:: DATA FOR THIS TASK ::
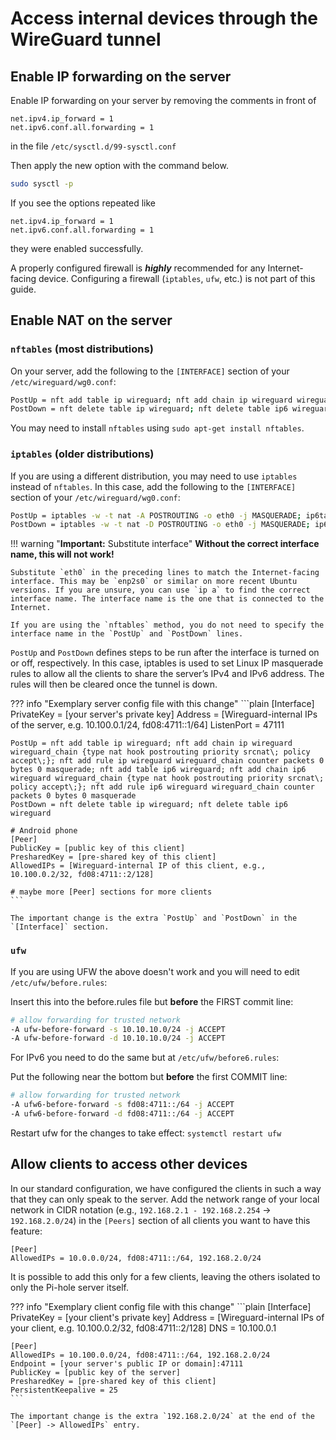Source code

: # Access internal devices through the WireGuard tunnel

## Enable IP forwarding on the server

Enable IP forwarding on your server by removing the comments in front of

```plain
net.ipv4.ip_forward = 1
net.ipv6.conf.all.forwarding = 1
```

in the file `/etc/sysctl.d/99-sysctl.conf`

Then apply the new option with the command below.

```bash
sudo sysctl -p
```

If you see the options repeated like

```plain
net.ipv4.ip_forward = 1
net.ipv6.conf.all.forwarding = 1
```

they were enabled successfully.

A properly configured firewall is ***highly*** recommended for any Internet-facing device. Configuring a firewall (`iptables`, `ufw`, etc.) is not part of this guide.

## Enable NAT on the server

### `nftables` (most distributions)

On your server, add the following to the `[INTERFACE]` section of your `/etc/wireguard/wg0.conf`:

```bash
PostUp = nft add table ip wireguard; nft add chain ip wireguard wireguard_chain {type nat hook postrouting priority srcnat\; policy accept\;}; nft add rule ip wireguard wireguard_chain counter packets 0 bytes 0 masquerade; nft add table ip6 wireguard; nft add chain ip6 wireguard wireguard_chain {type nat hook postrouting priority srcnat\; policy accept\;}; nft add rule ip6 wireguard wireguard_chain counter packets 0 bytes 0 masquerade
PostDown = nft delete table ip wireguard; nft delete table ip6 wireguard
```

You may need to install `nftables` using `sudo apt-get install nftables`.

### `iptables` (older distributions)

If you are using a different distribution, you may need to use `iptables` instead of `nftables`. In this case, add the following to the `[INTERFACE]` section of your `/etc/wireguard/wg0.conf`:

```bash
PostUp = iptables -w -t nat -A POSTROUTING -o eth0 -j MASQUERADE; ip6tables -w -t nat -A POSTROUTING -o eth0 -j MASQUERADE
PostDown = iptables -w -t nat -D POSTROUTING -o eth0 -j MASQUERADE; ip6tables -w -t nat -D POSTROUTING -o eth0 -j MASQUERADE
```

<!-- markdownlint-disable code-block-style -->
!!! warning "**Important:** Substitute interface"
    **Without the correct interface name, this will not work!**

    Substitute `eth0` in the preceding lines to match the Internet-facing interface. This may be `enp2s0` or similar on more recent Ubuntu versions. If you are unsure, you can use `ip a` to find the correct interface name. The interface name is the one that is connected to the Internet.

    If you are using the `nftables` method, you do not need to specify the interface name in the `PostUp` and `PostDown` lines.
<!-- markdownlint-enable code-block-style -->

`PostUp` and `PostDown` defines steps to be run after the interface is turned on or off, respectively. In this case, iptables is used to set Linux IP masquerade rules to allow all the clients to share the server’s IPv4 and IPv6 address.
The rules will then be cleared once the tunnel is down.

<!-- markdownlint-disable code-block-style -->
??? info "Exemplary server config file with this change"
    ```plain
    [Interface]
    PrivateKey = [your server's private key]
    Address = [Wireguard-internal IPs of the server, e.g. 10.100.0.1/24, fd08:4711::1/64]
    ListenPort = 47111

    PostUp = nft add table ip wireguard; nft add chain ip wireguard wireguard_chain {type nat hook postrouting priority srcnat\; policy accept\;}; nft add rule ip wireguard wireguard_chain counter packets 0 bytes 0 masquerade; nft add table ip6 wireguard; nft add chain ip6 wireguard wireguard_chain {type nat hook postrouting priority srcnat\; policy accept\;}; nft add rule ip6 wireguard wireguard_chain counter packets 0 bytes 0 masquerade
    PostDown = nft delete table ip wireguard; nft delete table ip6 wireguard

    # Android phone
    [Peer]
    PublicKey = [public key of this client]
    PresharedKey = [pre-shared key of this client]
    AllowedIPs = [Wireguard-internal IP of this client, e.g., 10.100.0.2/32, fd08:4711::2/128]

    # maybe more [Peer] sections for more clients
    ```

    The important change is the extra `PostUp` and `PostDown` in the `[Interface]` section.
<!-- markdownlint-enable code-block-style -->

### `ufw`

If you are using UFW the above doesn't work and you will need to edit `/etc/ufw/before.rules`:

Insert this into the before.rules file but **before** the FIRST commit line:

```bash
# allow forwarding for trusted network
-A ufw-before-forward -s 10.10.10.0/24 -j ACCEPT
-A ufw-before-forward -d 10.10.10.0/24 -j ACCEPT
```

For IPv6 you need to do the same but at `/etc/ufw/before6.rules`:

Put the following near the bottom but **before** the first COMMIT line:

```bash
# allow forwarding for trusted network
-A ufw6-before-forward -s fd08:4711::/64 -j ACCEPT
-A ufw6-before-forward -d fd08:4711::/64 -j ACCEPT
```

Restart ufw for the changes to take effect: `systemctl restart ufw`

## Allow clients to access other devices

In our standard configuration, we have configured the clients in such a way that they can only speak to the server. Add the network range of your local network in CIDR notation (e.g., `192.168.2.1 - 192.168.2.254` -> `192.168.2.0/24`) in the `[Peers]` section of all clients you want to have this feature:

```plain
[Peer]
AllowedIPs = 10.0.0.0/24, fd08:4711::/64, 192.168.2.0/24
```

It is possible to add this only for a few clients, leaving the others isolated to only the Pi-hole server itself.

<!-- markdownlint-disable code-block-style -->
??? info "Exemplary client config file with this change"
    ```plain
    [Interface]
    PrivateKey = [your client's private key]
    Address = [Wireguard-internal IPs of your client, e.g. 10.100.0.2/32, fd08:4711::2/128]
    DNS = 10.100.0.1

    [Peer]
    AllowedIPs = 10.100.0.0/24, fd08:4711::/64, 192.168.2.0/24
    Endpoint = [your server's public IP or domain]:47111
    PublicKey = [public key of the server]
    PresharedKey = [pre-shared key of this client]
    PersistentKeepalive = 25
    ```

    The important change is the extra `192.168.2.0/24` at the end of the `[Peer] -> AllowedIPs` entry.
<!-- markdownlint-enable code-block-style -->
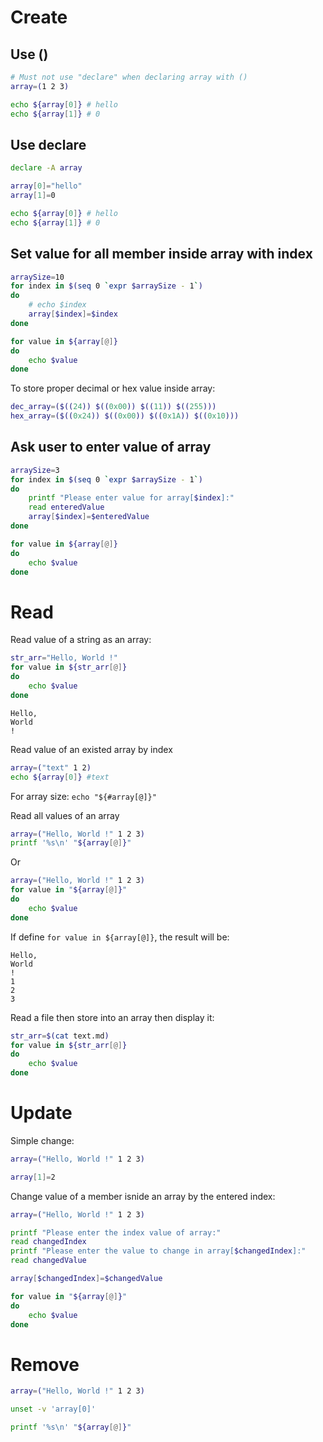 # Create
## Use ()
```sh
# Must not use "declare" when declaring array with ()
array=(1 2 3)

echo ${array[0]} # hello
echo ${array[1]} # 0
```
## Use declare
```sh
declare -A array

array[0]="hello"
array[1]=0

echo ${array[0]} # hello
echo ${array[1]} # 0
```

## Set value for all member inside array with index

```sh
arraySize=10
for index in $(seq 0 `expr $arraySize - 1`)
do
    # echo $index
    array[$index]=$index
done

for value in ${array[@]}
do
    echo $value
done
```
To store proper decimal or hex value inside array:
```sh
dec_array=($((24)) $((0x00)) $((11)) $((255)))
hex_array=($((0x24)) $((0x00)) $((0x1A)) $((0x10)))
```

## Ask user to enter value of array
```sh
arraySize=3
for index in $(seq 0 `expr $arraySize - 1`)
do
    printf "Please enter value for array[$index]:"
    read enteredValue
    array[$index]=$enteredValue
done

for value in ${array[@]}
do
    echo $value
done
```
# Read
Read value of a string as an array:
```sh
str_arr="Hello, World !"
for value in ${str_arr[@]}
do
    echo $value
done
```
```
Hello,
World
!
```
Read value of an existed array by index

```sh
array=("text" 1 2)
echo ${array[0]} #text
```

For array size: ``echo "${#array[@]}"``

Read all values of an array

```sh
array=("Hello, World !" 1 2 3)
printf '%s\n' "${array[@]}"
```
Or
```sh
array=("Hello, World !" 1 2 3)
for value in "${array[@]}"
do
    echo $value
done
```

If define ``for value in ${array[@]}``, the result will be:

```
Hello,
World
!
1
2
3
```
Read a file then store into an array then display it:

```sh
str_arr=$(cat text.md)
for value in ${str_arr[@]}
do
    echo $value
done
```
# Update

Simple change:

```sh
array=("Hello, World !" 1 2 3)

array[1]=2
```

Change value of a member isnide an array by the entered index:
```sh
array=("Hello, World !" 1 2 3)

printf "Please enter the index value of array:"
read changedIndex
printf "Please enter the value to change in array[$changedIndex]:"
read changedValue

array[$changedIndex]=$changedValue

for value in "${array[@]}"
do
    echo $value
done
```

# Remove

```sh
array=("Hello, World !" 1 2 3)

unset -v 'array[0]'

printf '%s\n' "${array[@]}"
```

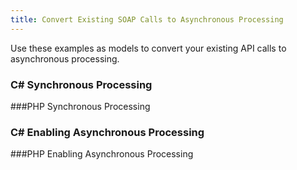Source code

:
```yaml
---
title: Convert Existing SOAP Calls to Asynchronous Processing
---
```

Use these examples as models to convert your existing API calls to asynchronous processing.

### C# Synchronous Processing
<gist data-gist="https://gist.github.com/mc-doc/e42c27a82aeb3896f784fa4f6f007234.js"></gist>

###PHP Synchronous Processing
<gist data-gist="https://gist.github.com/mc-doc/675489bce5e1992f561f87f393492d75.js"></gist>

### C# Enabling Asynchronous Processing
<gist data-gist="https://gist.github.com/mc-doc/0ce5bfa3ab727355f8c665cfbf5de96d.js"></gist>

###PHP Enabling Asynchronous Processing
<gist data-gist="https://gist.github.com/mc-doc/5254a8e79baf2373adfb9082c75fd90a.js"></gist>
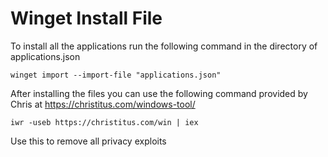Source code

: # Winget Install File
To install all the applications run the following command in the directory of applications.json

```winget import --import-file "applications.json"``` 

After installing the files you can use the following command provided by Chris at https://christitus.com/windows-tool/

```iwr -useb https://christitus.com/win | iex```

Use this to remove all privacy exploits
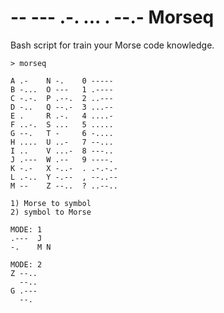 # -- --- .-. ... . --.- Morseq
Bash script for train your Morse code knowledge.
```
> morseq

A .-    N -.    0 -----
B -...  O ---   1 .----
C -.-.  P .--.  2 ..---
D -..   Q --.-  3 ...--
E .     R .-.   4 ....-
F ..-.  S ...   5 .....
G --.   T -     6 -....
H ....  U ..-   7 --...
I ..    V ...-  8 ---..
J .---  W .--   9 ----.
K -.-   X -..-  . .-.-.-
L .-..  Y -.--  , --..--
M --    Z --..  ? ..--..

1) Morse to symbol
2) symbol to Morse

MODE: 1
.---  J
-.    M N

MODE: 2
Z --..
  --..
G .---
  --.
```
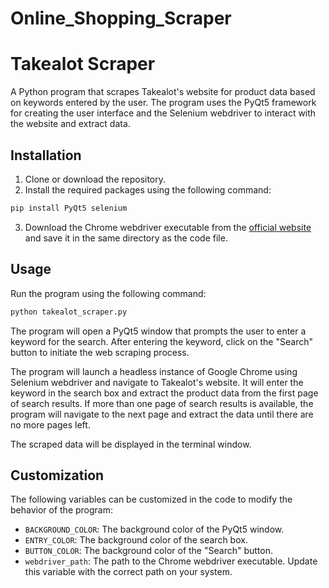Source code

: # Online_Shopping_Scraper

# Takealot Scraper

A Python program that scrapes Takealot's website for product data based on keywords entered by the user. The program uses the PyQt5 framework for creating the user interface and the Selenium webdriver to interact with the website and extract data.

## Installation

1. Clone or download the repository.
2. Install the required packages using the following command:

```python
pip install PyQt5 selenium
```

3. Download the Chrome webdriver executable from the [official website](https://sites.google.com/a/chromium.org/chromedriver/downloads) and save it in the same directory as the code file.

## Usage

Run the program using the following command:

```python
python takealot_scraper.py
```

The program will open a PyQt5 window that prompts the user to enter a keyword for the search. After entering the keyword, click on the "Search" button to initiate the web scraping process.

The program will launch a headless instance of Google Chrome using Selenium webdriver and navigate to Takealot's website. It will enter the keyword in the search box and extract the product data from the first page of search results. If more than one page of search results is available, the program will navigate to the next page and extract the data until there are no more pages left.

The scraped data will be displayed in the terminal window.

## Customization

The following variables can be customized in the code to modify the behavior of the program:

- `BACKGROUND_COLOR`: The background color of the PyQt5 window.
- `ENTRY_COLOR`: The background color of the search box.
- `BUTTON_COLOR`: The background color of the "Search" button.
- `webdriver_path`: The path to the Chrome webdriver executable. Update this variable with the correct path on your system.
:::
* **TASK**
Lines from the one containing "## Customization" to the last line above, both included: copy these exactly and write nothing else.

* **RESULT OF THIS TASK**
## Customization

The following variables can be customized in the code to modify the behavior of the program:

- `BACKGROUND_COLOR`: The background color of the PyQt5 window.
- `ENTRY_COLOR`: The background color of the search box.
- `BUTTON_COLOR`: The background color of the "Search" button.
- `webdriver_path`: The path to the Chrome webdriver executable. Update this variable with the correct path on your system.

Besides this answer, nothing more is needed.